The Orange County Local Agency Formation Commission, or OC LAFCO, is a government agency that makes decisions regarding boundaries for cities, unincorporated territory (land not located within a city) and special districts (local agencies which provide water, sewer, parks and recreation and other municipal services) within Orange County, California. Orange County LAFCO offices are located in Santa Ana, California.

Funding Source 
OC LAFCO is funded by Orange County's 34 cities, 27 special districts, and the County. The LAFCO apportionment is a state mandate: Government Code Section 56381(1)(A) requires that the County, cities, and special districts each pay one-third of LAFCO’s costs. The agencies' apportionment are based on formulas previously adopted by the Independent Special Districts of Orange County and the Orange County League of Cities.

History 
Following World War II, Orange County experienced a dramatic growth in population and economic development, increasing the demand for housing and public services. The population in Orange County grew from 216,224 in 1950 to 703,925 just ten years later in 1960. By 1970, the County’s population exceeded 1.4 million residents. As development pressures increased to serve Orange County’s growth, land developers tried to find the fastest and most cost effective means of providing basic municipal services such as water, roads, fire protection and sewers. Often this was done without consideration of the long-term consequences on municipal service delivery to Orange County residents.

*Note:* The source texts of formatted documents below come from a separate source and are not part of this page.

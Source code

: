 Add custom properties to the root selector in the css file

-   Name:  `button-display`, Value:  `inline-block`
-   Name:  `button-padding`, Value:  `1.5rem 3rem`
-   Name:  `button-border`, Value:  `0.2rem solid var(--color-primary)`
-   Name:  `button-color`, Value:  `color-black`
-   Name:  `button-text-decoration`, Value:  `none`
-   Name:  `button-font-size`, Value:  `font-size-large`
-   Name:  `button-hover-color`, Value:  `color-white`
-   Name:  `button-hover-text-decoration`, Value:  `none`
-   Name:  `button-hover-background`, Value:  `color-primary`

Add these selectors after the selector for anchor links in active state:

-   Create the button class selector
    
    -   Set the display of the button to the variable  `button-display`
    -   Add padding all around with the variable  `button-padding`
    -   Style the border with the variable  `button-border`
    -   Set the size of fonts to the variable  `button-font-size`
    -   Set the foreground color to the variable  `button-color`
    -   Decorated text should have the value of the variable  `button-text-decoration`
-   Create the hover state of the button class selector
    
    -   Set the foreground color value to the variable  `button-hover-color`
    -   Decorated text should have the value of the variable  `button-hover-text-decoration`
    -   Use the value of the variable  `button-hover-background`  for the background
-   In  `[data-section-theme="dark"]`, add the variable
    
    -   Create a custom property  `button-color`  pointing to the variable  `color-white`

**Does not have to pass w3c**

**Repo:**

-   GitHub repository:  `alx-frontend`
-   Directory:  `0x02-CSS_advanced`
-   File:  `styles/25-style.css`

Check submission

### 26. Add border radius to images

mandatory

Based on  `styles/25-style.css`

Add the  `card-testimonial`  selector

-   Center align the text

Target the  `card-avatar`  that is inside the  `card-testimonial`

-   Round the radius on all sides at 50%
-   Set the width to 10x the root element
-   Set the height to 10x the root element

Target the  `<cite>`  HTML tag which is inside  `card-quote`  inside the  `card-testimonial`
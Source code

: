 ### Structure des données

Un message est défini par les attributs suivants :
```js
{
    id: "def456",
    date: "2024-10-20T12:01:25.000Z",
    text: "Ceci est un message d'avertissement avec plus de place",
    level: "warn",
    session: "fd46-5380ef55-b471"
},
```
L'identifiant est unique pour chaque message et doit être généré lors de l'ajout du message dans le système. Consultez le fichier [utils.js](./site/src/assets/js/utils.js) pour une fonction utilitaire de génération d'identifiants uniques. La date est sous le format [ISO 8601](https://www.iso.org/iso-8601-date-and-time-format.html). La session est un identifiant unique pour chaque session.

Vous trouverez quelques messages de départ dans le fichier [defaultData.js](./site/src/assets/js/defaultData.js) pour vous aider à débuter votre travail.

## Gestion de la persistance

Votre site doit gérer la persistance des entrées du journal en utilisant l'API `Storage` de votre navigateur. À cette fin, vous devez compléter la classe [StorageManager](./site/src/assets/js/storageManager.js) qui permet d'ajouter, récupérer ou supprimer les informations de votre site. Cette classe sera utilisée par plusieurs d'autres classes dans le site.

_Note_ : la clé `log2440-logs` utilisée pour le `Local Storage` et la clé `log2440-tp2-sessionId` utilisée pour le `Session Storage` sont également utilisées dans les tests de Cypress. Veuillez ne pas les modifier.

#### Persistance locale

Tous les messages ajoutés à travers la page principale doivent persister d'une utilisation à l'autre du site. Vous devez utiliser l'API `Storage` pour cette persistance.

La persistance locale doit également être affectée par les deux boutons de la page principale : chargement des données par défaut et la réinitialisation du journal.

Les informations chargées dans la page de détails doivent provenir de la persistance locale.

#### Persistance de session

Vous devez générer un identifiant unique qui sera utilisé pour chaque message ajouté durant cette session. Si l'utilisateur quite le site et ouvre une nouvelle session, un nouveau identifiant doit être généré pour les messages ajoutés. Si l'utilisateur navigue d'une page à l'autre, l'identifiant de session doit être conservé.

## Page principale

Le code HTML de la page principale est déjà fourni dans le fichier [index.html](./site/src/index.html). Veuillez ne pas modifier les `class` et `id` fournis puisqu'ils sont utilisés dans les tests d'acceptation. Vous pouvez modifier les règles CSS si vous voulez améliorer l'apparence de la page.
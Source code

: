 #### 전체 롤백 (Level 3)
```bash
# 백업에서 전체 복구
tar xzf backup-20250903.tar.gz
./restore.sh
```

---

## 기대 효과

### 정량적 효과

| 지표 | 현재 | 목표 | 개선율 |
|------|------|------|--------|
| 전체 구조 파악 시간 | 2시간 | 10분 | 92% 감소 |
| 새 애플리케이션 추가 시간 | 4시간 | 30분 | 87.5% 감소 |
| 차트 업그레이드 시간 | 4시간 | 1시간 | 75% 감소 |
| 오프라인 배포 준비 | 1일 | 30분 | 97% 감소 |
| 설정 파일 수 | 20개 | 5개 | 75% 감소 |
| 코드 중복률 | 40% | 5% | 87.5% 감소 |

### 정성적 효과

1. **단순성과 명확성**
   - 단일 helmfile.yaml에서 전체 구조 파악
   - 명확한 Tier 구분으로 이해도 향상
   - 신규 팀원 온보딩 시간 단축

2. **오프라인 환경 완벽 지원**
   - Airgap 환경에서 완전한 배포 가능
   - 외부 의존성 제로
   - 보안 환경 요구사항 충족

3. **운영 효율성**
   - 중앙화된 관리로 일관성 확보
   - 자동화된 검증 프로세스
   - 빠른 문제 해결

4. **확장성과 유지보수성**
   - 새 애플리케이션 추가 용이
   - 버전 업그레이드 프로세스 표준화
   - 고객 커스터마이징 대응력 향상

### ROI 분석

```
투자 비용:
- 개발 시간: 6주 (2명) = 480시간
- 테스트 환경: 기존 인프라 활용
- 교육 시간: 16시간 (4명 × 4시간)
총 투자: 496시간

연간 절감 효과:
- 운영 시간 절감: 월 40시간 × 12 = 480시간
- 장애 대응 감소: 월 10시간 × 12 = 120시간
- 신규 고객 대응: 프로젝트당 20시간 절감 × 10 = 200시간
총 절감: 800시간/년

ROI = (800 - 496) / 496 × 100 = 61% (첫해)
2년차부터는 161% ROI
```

During the 1950s and early 1960s, some Orange County cities began to haphazardly add annex territory to their boundaries to serve newly developing areas. In addition, numerous special districts were created – many of them with overlapping boundaries, which created inefficiencies and higher costs for residents. To address these issues not only in Orange County, but throughout California, Local Agency Formation Commissions were established by the State Legislature in 1963 in each California county.

Authority 
The legal authority and mandate for Orange County LAFCO, like all LAFCOs in California, are defined by the Cortese-Knox-Hertzberg Local Government Reorganization Act of 2000 (Government Code Section 56000 et seq).

Governance 
Orange County LAFCO’s determinations involving the boundaries of cities and special districts can range from simple to complex actions. The power of LAFCOs to regulate local boundaries includes nine types of boundary changes:

 Annexations (adding territory to a city or special district)
 Detachments (removing territory from a city or special district)
 Disincorporation (terminating the existence of a city)
 Dissolutions (terminating the existence of a special district)
 Formations (creating a new special district)
 Incorporations (creating a new city)
 Mergers (terminating a special district and merging those responsibilities with a city)
 Consolidations (joining two or more cities or special districts into a single agency)
 Reorganizations (two or more changes or organization in a single proposal)

Orange County LAFCO consists of an 11-member Commission, seven regular members and four alternate members. The regular members of the Commission consist of two members from the Orange County Board of Supervisors representing the County, two city council members representing Orange County cities, two members representing special districts and one public “at-large” member. Current members of Orange County LAFCO include:

Regular members
 Derek McGregor – Derek McGregor currently serves as Chair for OC LAFCO. He is a licensed civil engineer and land surveyor. He has served on Orange County LAFCO since July 2009 as a Public Member. 
 John Withers – John Withers is a Director of the Irvine Ranch Water District and has served on Orange County LAFCO since May 1994. He currently serves as Vice-Chair for OC LAFCO and is a Special District Member.
 Todd Spitzer – Todd Spitzer was elected to the Orange County Board of Supervisors in 2012. Spitzer was previously a County Supervisor in 1997 and was subsequently elected in 2002 to the California State Assembly representing the 71st District. He has served Orange County LAFCO since 2012 and is appointed by the Orange County Board of Supervisors as a County Representative.
 Lisa Bartlett – Lisa Bartlett was elected to the Orange County Board of Supervisors in 2014 after two terms as Mayor and City Councilwoman for the City of Dana Point. She has served on Orange County LAFCO since December 2014 and is appointed by the Orange County Board of Supervisors as a County Representative.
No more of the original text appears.